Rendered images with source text
# # # #

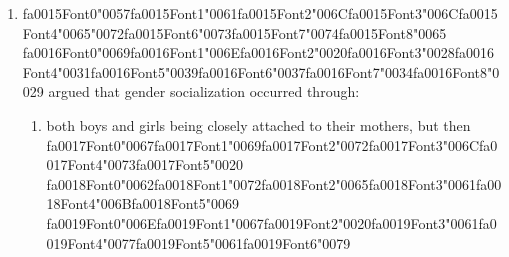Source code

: \documentclass[12pt]{article}
\begin{document}
\begin{enumerate}[label=\arabic*.]
\begin{enumerate}[label=(\alph*)]
    \item {\char"0041}{\csname fa0010Font1\endcsname\char"0020}{\csname fa0010Font2\endcsname\char"0073}{\csname fa0010Font3\endcsname\char"0065}{\csname fa0010Font4\endcsname\char"0063}{\csname fa0010Font5\endcsname\char"006F}{\csname fa0010Font6\endcsname\char"006E}{\csname fa0010Font7\endcsname\char"0064} {\char"0061}{\csname fa0011Font1\endcsname\char"0072}{\csname fa0011Font2\endcsname\char"0079}{\csname fa0011Font3\endcsname\char"0020}{\csname fa0011Font4\endcsname\char"0067}{\csname fa0011Font5\endcsname\char"0072}{\csname fa0011Font6\endcsname\char"006F}{\csname fa0011Font7\endcsname\char"0075}{\csname fa0011Font8\endcsname\char"0070}
    \item {\char"0041}{\csname fa0012Font1\endcsname\char"0020}{\csname fa0012Font2\endcsname\char"0070}{\csname fa0012Font3\endcsname\char"0072}{\csname fa0012Font4\endcsname\char"0069} {\csname fa0013Font0\endcsname\char"006D}{\csname fa0013Font1\endcsname\char"0061}{\csname fa0013Font2\endcsname\char"0072}{\csname fa0013Font3\endcsname\char"0079}{\csname fa0013Font4\endcsname\char"0020} {\csname fa0014Font0\endcsname\char"0067}{\csname fa0014Font1\endcsname\char"0072}{\csname fa0014Font2\endcsname\char"006F}{\csname fa0014Font3\endcsname\char"0075}{\csname fa0014Font4\endcsname\char"0070}
\end{enumerate}
\item {\csname fa0015Font0\endcsname\char"0057}{\csname fa0015Font1\endcsname\char"0061}{\csname fa0015Font2\endcsname\char"006C}{\csname fa0015Font3\endcsname\char"006C}{\csname fa0015Font4\endcsname\char"0065}{\char"0072}{\csname fa0015Font6\endcsname\char"0073}{\csname fa0015Font7\endcsname\char"0074}{\csname fa0015Font8\endcsname\char"0065} {\csname fa0016Font0\endcsname\char"0069}{\csname fa0016Font1\endcsname\char"006E}{\csname fa0016Font2\endcsname\char"0020}{\csname fa0016Font3\endcsname\char"0028}{\csname fa0016Font4\endcsname\char"0031}{\csname fa0016Font5\endcsname\char"0039}{\csname fa0016Font6\endcsname\char"0037}{\csname fa0016Font7\endcsname\char"0034}{\csname fa0016Font8\endcsname\char"0029} argued that gender socialization occurred through:
\begin{enumerate}[label=(\alph*)]
    \item both boys and girls being closely attached to their mothers, but then {\csname fa0017Font0\endcsname\char"0067}{\csname fa0017Font1\endcsname\char"0069}{\csname fa0017Font2\endcsname\char"0072}{\csname fa0017Font3\endcsname\char"006C}{\csname fa0017Font4\endcsname\char"0073}{\csname fa0017Font5\endcsname\char"0020} {\csname fa0018Font0\endcsname\char"0062}{\csname fa0018Font1\endcsname\char"0072}{\csname fa0018Font2\endcsname\char"0065}{\csname fa0018Font3\endcsname\char"0061}{\csname fa0018Font4\endcsname\char"006B}{\csname fa0018Font5\endcsname\char"0069} {\csname fa0019Font0\endcsname\char"006E}{\csname fa0019Font1\endcsname\char"0067}{\csname fa0019Font2\endcsname\char"0020}{\csname fa0019Font3\endcsname\char"0061}{\csname fa0019Font4\endcsname\char"0077}{\csname fa0019Font5\endcsname\char"0061}{\csname fa0019Font6\endcsname\char"0079}

\end{enumerate}
\end{enumerate}
\end{document}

# # # #

**Task:**
Which lines of the records above contain the word "begin"? Report each one.

**Answer:**
\begin{document}
\begin{enumerate}[label=\arabic*.]
\begin{enumerate}[label=(\alph*)]
\begin{enumerate}[label=(\alph*)]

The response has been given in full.